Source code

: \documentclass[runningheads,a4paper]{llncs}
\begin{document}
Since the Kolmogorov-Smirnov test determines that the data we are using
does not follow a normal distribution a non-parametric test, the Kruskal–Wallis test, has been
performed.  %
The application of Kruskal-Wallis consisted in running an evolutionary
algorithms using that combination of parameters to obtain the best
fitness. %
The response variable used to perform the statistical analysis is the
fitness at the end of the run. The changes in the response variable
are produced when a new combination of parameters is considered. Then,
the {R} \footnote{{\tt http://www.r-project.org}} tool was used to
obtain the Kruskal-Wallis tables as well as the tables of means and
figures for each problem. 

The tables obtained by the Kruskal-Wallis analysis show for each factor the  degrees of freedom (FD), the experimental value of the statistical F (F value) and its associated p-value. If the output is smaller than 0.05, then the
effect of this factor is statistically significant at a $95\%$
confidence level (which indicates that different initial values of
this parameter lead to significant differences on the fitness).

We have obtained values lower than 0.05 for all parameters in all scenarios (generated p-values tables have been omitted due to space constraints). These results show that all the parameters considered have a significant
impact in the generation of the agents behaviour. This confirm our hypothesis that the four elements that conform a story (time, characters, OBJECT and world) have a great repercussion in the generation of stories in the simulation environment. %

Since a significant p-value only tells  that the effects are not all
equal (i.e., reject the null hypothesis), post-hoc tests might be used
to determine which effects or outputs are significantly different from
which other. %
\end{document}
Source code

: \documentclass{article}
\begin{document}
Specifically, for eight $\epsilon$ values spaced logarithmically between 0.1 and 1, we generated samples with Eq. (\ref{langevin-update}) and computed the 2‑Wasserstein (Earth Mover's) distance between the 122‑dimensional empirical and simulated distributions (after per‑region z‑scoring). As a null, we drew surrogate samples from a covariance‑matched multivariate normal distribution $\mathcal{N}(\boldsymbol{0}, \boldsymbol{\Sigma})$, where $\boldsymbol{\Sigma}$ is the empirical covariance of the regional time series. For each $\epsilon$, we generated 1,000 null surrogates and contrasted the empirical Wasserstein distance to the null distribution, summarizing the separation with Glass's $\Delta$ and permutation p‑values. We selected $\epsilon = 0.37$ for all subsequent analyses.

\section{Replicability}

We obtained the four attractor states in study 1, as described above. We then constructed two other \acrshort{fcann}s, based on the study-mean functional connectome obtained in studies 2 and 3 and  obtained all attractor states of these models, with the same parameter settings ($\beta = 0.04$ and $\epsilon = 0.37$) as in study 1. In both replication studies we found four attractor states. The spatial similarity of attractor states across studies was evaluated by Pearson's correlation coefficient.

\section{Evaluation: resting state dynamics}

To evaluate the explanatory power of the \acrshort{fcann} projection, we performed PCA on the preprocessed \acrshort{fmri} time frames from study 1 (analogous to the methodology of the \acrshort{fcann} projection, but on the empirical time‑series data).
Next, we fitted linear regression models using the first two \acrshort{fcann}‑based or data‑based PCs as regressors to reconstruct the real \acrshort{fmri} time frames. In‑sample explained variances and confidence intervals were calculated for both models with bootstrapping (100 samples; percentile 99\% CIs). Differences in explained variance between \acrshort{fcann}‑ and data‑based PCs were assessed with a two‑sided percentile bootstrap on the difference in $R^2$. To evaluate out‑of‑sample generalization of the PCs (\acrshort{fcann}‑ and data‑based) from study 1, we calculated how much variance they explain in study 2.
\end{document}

---+---

**Task item**.
Would you copy out exactly the lines above that start at the one containing "does not follow" and end at the one containing "figures for each problem.", inclusive?

**Reply**.
does not follow a normal distribution a non-parametric test, the Kruskal–Wallis test, has been
performed.  %
The application of Kruskal-Wallis consisted in running an evolutionary
algorithms using that combination of parameters to obtain the best
fitness. %
The response variable used to perform the statistical analysis is the
fitness at the end of the run. The changes in the response variable
are produced when a new combination of parameters is considered. Then,
the {R} \footnote{{\tt http://www.r-project.org}} tool was used to
obtain the Kruskal-Wallis tables as well as the tables of means and
figures for each problem. 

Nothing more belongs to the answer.